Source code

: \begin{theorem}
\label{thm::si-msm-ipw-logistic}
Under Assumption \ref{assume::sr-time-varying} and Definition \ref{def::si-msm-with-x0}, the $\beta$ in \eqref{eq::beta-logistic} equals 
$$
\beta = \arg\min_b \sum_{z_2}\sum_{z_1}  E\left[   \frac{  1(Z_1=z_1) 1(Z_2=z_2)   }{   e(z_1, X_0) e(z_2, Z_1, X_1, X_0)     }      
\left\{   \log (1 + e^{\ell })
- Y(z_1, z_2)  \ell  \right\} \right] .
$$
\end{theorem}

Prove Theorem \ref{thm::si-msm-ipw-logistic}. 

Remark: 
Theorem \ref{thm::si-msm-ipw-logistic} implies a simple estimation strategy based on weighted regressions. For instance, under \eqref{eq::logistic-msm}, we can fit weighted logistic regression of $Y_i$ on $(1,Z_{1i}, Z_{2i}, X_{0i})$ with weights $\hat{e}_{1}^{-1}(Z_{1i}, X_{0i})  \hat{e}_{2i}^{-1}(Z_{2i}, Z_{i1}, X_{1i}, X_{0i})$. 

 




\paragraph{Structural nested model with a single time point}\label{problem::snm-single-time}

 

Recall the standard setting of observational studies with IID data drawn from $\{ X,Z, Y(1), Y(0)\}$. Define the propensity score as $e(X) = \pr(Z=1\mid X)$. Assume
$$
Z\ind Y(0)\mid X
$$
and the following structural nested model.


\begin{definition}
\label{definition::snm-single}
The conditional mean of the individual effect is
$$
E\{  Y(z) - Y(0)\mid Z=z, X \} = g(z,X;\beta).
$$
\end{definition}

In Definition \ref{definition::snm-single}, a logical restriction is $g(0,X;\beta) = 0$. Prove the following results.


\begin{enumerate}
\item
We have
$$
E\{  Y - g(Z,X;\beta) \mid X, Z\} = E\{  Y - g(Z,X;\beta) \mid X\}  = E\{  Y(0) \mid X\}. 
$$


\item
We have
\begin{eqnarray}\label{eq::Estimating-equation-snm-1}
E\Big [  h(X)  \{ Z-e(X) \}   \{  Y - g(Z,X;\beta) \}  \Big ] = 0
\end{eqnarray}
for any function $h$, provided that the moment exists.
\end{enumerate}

**What needs to be done**
Please filter the entries for the word "following" and copy the lines that have it.

**Result**
and the following structural nested model.
In Definition \ref{definition::snm-single}, a logical restriction is $g(0,X;\beta) = 0$. Prove the following results.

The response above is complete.